### WHAT NEEDS TO BE DONE
Drop every picture, then print the rest of the listing exactly as given.

*** Opening RECORDS ***

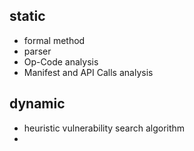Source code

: 
## static

- formal method
- parser
- Op-Code analysis
- Manifest and API Calls analysis


## dynamic 
- heuristic vulnerability search algorithm
-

*** Closing RECORDS ***

### ANSWER TO THIS EXERCISE
Source code

: 
## static

- formal method
- parser
- Op-Code analysis
- Manifest and API Calls analysis


## dynamic 
- heuristic vulnerability search algorithm
-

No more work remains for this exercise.